Try it :: All records are to be restated exactly, each line as it reads.

Stored data entries
- Opening Delimiter -

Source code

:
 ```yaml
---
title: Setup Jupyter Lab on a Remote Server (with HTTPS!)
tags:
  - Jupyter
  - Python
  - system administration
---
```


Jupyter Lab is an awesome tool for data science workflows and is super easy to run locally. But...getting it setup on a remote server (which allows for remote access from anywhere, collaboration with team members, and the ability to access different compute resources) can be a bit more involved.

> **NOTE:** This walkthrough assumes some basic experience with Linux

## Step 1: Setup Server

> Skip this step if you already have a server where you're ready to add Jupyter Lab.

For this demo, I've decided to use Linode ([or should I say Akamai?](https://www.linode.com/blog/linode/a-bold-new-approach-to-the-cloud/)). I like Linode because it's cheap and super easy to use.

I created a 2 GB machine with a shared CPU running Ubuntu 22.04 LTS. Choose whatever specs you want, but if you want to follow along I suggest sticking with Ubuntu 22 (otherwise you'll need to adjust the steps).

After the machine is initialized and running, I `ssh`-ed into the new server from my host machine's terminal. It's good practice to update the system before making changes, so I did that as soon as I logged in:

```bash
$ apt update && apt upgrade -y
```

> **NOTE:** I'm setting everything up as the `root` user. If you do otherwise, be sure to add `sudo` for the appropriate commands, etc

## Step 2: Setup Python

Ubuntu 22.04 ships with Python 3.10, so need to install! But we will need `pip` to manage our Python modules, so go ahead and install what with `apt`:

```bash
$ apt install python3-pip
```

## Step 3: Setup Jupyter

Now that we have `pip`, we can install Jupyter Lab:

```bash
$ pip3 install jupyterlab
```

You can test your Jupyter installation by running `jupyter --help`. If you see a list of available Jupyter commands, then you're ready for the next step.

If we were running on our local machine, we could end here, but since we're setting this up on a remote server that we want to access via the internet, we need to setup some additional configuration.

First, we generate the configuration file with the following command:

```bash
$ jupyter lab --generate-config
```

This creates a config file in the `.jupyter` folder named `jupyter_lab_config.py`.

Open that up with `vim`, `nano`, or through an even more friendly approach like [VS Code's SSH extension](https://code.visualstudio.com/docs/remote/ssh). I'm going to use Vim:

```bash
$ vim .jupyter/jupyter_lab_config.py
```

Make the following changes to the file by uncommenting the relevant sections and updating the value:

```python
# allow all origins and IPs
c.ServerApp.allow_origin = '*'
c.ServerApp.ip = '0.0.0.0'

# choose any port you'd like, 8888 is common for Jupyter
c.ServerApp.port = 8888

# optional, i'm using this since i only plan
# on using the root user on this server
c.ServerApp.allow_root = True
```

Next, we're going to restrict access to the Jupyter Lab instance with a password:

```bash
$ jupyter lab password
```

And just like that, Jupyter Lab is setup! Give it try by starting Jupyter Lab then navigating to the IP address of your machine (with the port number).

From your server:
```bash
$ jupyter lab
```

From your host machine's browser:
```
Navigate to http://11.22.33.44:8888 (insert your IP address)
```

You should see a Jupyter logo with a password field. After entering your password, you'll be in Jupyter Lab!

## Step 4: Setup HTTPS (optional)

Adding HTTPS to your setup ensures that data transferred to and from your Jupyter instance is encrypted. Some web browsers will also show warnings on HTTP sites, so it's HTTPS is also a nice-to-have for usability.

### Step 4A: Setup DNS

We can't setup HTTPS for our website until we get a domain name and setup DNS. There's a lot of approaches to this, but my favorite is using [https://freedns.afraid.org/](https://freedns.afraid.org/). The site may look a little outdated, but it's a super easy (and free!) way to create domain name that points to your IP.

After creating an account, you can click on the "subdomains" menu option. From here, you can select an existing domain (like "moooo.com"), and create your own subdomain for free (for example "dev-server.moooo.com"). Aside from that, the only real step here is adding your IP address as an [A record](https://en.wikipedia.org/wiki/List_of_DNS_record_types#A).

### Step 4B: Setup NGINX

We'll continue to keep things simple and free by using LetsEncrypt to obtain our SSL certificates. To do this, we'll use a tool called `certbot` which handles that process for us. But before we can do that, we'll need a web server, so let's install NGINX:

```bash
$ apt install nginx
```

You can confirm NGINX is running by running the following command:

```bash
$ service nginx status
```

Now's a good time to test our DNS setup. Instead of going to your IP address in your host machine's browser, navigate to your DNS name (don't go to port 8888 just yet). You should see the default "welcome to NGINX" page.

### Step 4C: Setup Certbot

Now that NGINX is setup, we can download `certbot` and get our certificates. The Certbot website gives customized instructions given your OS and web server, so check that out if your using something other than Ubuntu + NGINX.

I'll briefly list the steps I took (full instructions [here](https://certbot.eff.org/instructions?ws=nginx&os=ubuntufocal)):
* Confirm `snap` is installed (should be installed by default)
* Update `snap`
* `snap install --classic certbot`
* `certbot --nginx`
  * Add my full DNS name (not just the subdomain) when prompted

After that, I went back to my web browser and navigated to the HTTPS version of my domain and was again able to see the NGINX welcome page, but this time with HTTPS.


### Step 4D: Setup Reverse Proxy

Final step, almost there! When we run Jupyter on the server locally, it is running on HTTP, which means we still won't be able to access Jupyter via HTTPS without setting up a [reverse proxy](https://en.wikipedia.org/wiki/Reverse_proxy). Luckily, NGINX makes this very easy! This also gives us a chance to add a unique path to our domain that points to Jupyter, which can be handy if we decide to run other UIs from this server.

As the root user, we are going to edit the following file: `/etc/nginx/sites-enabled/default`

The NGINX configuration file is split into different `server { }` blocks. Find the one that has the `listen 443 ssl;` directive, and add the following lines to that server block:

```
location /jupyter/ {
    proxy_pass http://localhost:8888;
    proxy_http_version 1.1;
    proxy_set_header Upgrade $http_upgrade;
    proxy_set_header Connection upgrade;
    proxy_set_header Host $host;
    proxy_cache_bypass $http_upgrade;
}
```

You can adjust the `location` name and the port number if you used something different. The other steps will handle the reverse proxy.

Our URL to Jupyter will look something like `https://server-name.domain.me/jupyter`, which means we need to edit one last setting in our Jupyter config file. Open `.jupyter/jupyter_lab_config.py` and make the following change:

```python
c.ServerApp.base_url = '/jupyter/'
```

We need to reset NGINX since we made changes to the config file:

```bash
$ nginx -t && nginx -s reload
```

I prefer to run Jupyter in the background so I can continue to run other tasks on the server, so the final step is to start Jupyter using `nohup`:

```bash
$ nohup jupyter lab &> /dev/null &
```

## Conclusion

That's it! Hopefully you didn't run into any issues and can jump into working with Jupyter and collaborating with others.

- Closing Delimiter -

The completed task ::
Source code

:
 ```yaml
---
title: Setup Jupyter Lab on a Remote Server (with HTTPS!)
tags:
  - Jupyter
  - Python
  - system administration
---
```


Jupyter Lab is an awesome tool for data science workflows and is super easy to run locally. But...getting it setup on a remote server (which allows for remote access from anywhere, collaboration with team members, and the ability to access different compute resources) can be a bit more involved.

> **NOTE:** This walkthrough assumes some basic experience with Linux

## Step 1: Setup Server

> Skip this step if you already have a server where you're ready to add Jupyter Lab.

For this demo, I've decided to use Linode ([or should I say Akamai?](https://www.linode.com/blog/linode/a-bold-new-approach-to-the-cloud/)). I like Linode because it's cheap and super easy to use.

I created a 2 GB machine with a shared CPU running Ubuntu 22.04 LTS. Choose whatever specs you want, but if you want to follow along I suggest sticking with Ubuntu 22 (otherwise you'll need to adjust the steps).

After the machine is initialized and running, I `ssh`-ed into the new server from my host machine's terminal. It's good practice to update the system before making changes, so I did that as soon as I logged in:

```bash
$ apt update && apt upgrade -y
```

> **NOTE:** I'm setting everything up as the `root` user. If you do otherwise, be sure to add `sudo` for the appropriate commands, etc

## Step 2: Setup Python

Ubuntu 22.04 ships with Python 3.10, so need to install! But we will need `pip` to manage our Python modules, so go ahead and install what with `apt`:

```bash
$ apt install python3-pip
```

## Step 3: Setup Jupyter

Now that we have `pip`, we can install Jupyter Lab:

```bash
$ pip3 install jupyterlab
```

You can test your Jupyter installation by running `jupyter --help`. If you see a list of available Jupyter commands, then you're ready for the next step.

If we were running on our local machine, we could end here, but since we're setting this up on a remote server that we want to access via the internet, we need to setup some additional configuration.

First, we generate the configuration file with the following command:

```bash
$ jupyter lab --generate-config
```

This creates a config file in the `.jupyter` folder named `jupyter_lab_config.py`.

Open that up with `vim`, `nano`, or through an even more friendly approach like [VS Code's SSH extension](https://code.visualstudio.com/docs/remote/ssh). I'm going to use Vim:

```bash
$ vim .jupyter/jupyter_lab_config.py
```

Make the following changes to the file by uncommenting the relevant sections and updating the value:

```python
# allow all origins and IPs
c.ServerApp.allow_origin = '*'
c.ServerApp.ip = '0.0.0.0'

# choose any port you'd like, 8888 is common for Jupyter
c.ServerApp.port = 8888

# optional, i'm using this since i only plan
# on using the root user on this server
c.ServerApp.allow_root = True
```

Next, we're going to restrict access to the Jupyter Lab instance with a password:

```bash
$ jupyter lab password
```

And just like that, Jupyter Lab is setup! Give it try by starting Jupyter Lab then navigating to the IP address of your machine (with the port number).

From your server:
```bash
$ jupyter lab
```

From your host machine's browser:
```
Navigate to http://11.22.33.44:8888 (insert your IP address)
```

You should see a Jupyter logo with a password field. After entering your password, you'll be in Jupyter Lab!

## Step 4: Setup HTTPS (optional)

Adding HTTPS to your setup ensures that data transferred to and from your Jupyter instance is encrypted. Some web browsers will also show warnings on HTTP sites, so it's HTTPS is also a nice-to-have for usability.

### Step 4A: Setup DNS

We can't setup HTTPS for our website until we get a domain name and setup DNS. There's a lot of approaches to this, but my favorite is using [https://freedns.afraid.org/](https://freedns.afraid.org/). The site may look a little outdated, but it's a super easy (and free!) way to create domain name that points to your IP.

After creating an account, you can click on the "subdomains" menu option. From here, you can select an existing domain (like "moooo.com"), and create your own subdomain for free (for example "dev-server.moooo.com"). Aside from that, the only real step here is adding your IP address as an [A record](https://en.wikipedia.org/wiki/List_of_DNS_record_types#A).

### Step 4B: Setup NGINX

We'll continue to keep things simple and free by using LetsEncrypt to obtain our SSL certificates. To do this, we'll use a tool called `certbot` which handles that process for us. But before we can do that, we'll need a web server, so let's install NGINX:

```bash
$ apt install nginx
```

You can confirm NGINX is running by running the following command:

```bash
$ service nginx status
```

Now's a good time to test our DNS setup. Instead of going to your IP address in your host machine's browser, navigate to your DNS name (don't go to port 8888 just yet). You should see the default "welcome to NGINX" page.

### Step 4C: Setup Certbot

Now that NGINX is setup, we can download `certbot` and get our certificates. The Certbot website gives customized instructions given your OS and web server, so check that out if your using something other than Ubuntu + NGINX.

I'll briefly list the steps I took (full instructions [here](https://certbot.eff.org/instructions?ws=nginx&os=ubuntufocal)):
* Confirm `snap` is installed (should be installed by default)
* Update `snap`
* `snap install --classic certbot`
* `certbot --nginx`
  * Add my full DNS name (not just the subdomain) when prompted

After that, I went back to my web browser and navigated to the HTTPS version of my domain and was again able to see the NGINX welcome page, but this time with HTTPS.


### Step 4D: Setup Reverse Proxy

Final step, almost there! When we run Jupyter on the server locally, it is running on HTTP, which means we still won't be able to access Jupyter via HTTPS without setting up a [reverse proxy](https://en.wikipedia.org/wiki/Reverse_proxy). Luckily, NGINX makes this very easy! This also gives us a chance to add a unique path to our domain that points to Jupyter, which can be handy if we decide to run other UIs from this server.

As the root user, we are going to edit the following file: `/etc/nginx/sites-enabled/default`

The NGINX configuration file is split into different `server { }` blocks. Find the one that has the `listen 443 ssl;` directive, and add the following lines to that server block:

```
location /jupyter/ {
    proxy_pass http://localhost:8888;
    proxy_http_version 1.1;
    proxy_set_header Upgrade $http_upgrade;
    proxy_set_header Connection upgrade;
    proxy_set_header Host $host;
    proxy_cache_bypass $http_upgrade;
}
```

You can adjust the `location` name and the port number if you used something different. The other steps will handle the reverse proxy.

Our URL to Jupyter will look something like `https://server-name.domain.me/jupyter`, which means we need to edit one last setting in our Jupyter config file. Open `.jupyter/jupyter_lab_config.py` and make the following change:

```python
c.ServerApp.base_url = '/jupyter/'
```

We need to reset NGINX since we made changes to the config file:

```bash
$ nginx -t && nginx -s reload
```

I prefer to run Jupyter in the background so I can continue to run other tasks on the server, so the final step is to start Jupyter using `nohup`:

```bash
$ nohup jupyter lab &> /dev/null &
```

## Conclusion

That's it! Hopefully you didn't run into any issues and can jump into working with Jupyter and collaborating with others.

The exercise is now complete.